- [Try it]: Return each line of the listing in which the word "label" appears.

- [Data for review]:
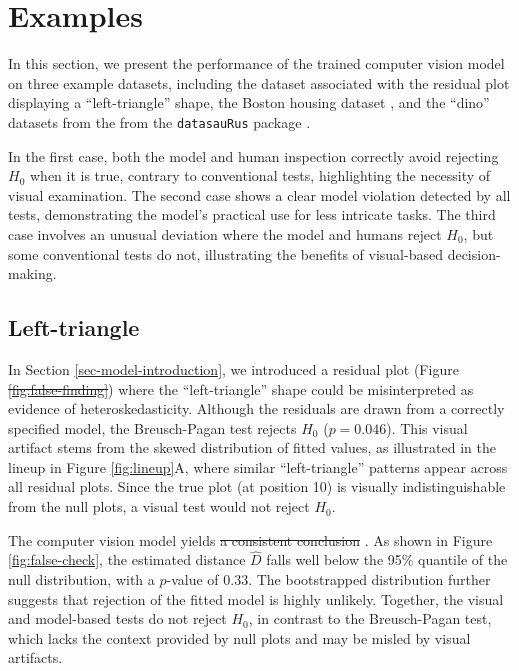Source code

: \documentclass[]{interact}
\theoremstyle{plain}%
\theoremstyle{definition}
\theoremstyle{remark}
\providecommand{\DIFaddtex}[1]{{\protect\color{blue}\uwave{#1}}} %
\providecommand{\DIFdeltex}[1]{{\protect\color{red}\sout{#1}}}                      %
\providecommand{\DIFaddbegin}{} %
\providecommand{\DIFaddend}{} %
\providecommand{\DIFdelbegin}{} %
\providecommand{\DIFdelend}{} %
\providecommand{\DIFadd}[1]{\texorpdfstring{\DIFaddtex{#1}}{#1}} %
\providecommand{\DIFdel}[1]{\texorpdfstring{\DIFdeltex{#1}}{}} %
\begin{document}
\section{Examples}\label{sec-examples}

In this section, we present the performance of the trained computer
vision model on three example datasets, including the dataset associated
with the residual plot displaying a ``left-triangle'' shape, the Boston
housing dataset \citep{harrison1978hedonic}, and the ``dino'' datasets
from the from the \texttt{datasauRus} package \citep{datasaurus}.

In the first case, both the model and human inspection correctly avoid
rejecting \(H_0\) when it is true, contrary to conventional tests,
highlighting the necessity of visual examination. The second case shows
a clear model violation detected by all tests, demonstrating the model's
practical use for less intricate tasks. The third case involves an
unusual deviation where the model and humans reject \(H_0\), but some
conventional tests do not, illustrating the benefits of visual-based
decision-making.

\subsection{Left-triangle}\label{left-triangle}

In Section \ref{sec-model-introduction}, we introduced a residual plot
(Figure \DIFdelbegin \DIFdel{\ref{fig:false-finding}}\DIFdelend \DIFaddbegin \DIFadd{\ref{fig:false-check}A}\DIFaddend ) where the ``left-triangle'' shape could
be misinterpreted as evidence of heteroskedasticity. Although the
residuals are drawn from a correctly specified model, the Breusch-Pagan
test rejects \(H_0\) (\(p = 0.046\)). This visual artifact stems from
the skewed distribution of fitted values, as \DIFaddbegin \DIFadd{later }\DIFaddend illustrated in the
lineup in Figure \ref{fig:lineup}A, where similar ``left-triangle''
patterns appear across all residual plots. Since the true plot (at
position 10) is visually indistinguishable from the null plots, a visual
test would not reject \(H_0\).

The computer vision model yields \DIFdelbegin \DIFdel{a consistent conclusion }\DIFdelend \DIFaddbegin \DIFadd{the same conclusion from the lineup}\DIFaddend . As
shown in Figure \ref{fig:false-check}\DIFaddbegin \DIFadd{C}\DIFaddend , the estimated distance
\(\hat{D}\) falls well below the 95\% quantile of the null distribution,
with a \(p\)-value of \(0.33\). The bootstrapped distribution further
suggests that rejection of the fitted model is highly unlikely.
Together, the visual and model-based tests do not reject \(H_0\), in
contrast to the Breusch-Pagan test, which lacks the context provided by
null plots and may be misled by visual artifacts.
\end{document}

- [Reply]:
\section{Examples}\label{sec-examples}
\subsection{Left-triangle}\label{left-triangle}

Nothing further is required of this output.